- **Your instructions**
Please copy exactly the lines from the top of the data through the line containing "### Tutorial: how", and nothing else.

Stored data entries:
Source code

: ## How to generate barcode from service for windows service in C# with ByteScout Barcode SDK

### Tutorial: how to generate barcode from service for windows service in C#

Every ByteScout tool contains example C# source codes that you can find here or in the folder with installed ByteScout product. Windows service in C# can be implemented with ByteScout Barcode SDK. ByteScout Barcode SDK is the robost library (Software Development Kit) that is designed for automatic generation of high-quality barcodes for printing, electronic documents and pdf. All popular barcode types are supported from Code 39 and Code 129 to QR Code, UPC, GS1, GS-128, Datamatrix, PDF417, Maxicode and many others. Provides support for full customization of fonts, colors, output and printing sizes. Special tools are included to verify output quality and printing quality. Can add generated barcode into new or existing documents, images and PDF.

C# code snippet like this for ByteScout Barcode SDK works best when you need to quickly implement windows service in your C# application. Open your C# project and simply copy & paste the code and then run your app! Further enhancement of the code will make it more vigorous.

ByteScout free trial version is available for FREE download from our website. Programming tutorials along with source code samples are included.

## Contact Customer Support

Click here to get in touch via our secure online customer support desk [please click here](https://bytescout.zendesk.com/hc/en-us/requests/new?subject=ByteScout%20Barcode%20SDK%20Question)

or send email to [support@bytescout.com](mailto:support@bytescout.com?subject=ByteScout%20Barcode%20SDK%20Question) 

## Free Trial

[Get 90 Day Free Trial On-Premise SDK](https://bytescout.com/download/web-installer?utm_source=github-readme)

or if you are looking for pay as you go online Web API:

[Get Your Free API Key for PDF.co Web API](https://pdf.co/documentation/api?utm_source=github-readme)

- **Task solution**
Source code

: ## How to generate barcode from service for windows service in C# with ByteScout Barcode SDK

### Tutorial: how to generate barcode from service for windows service in C#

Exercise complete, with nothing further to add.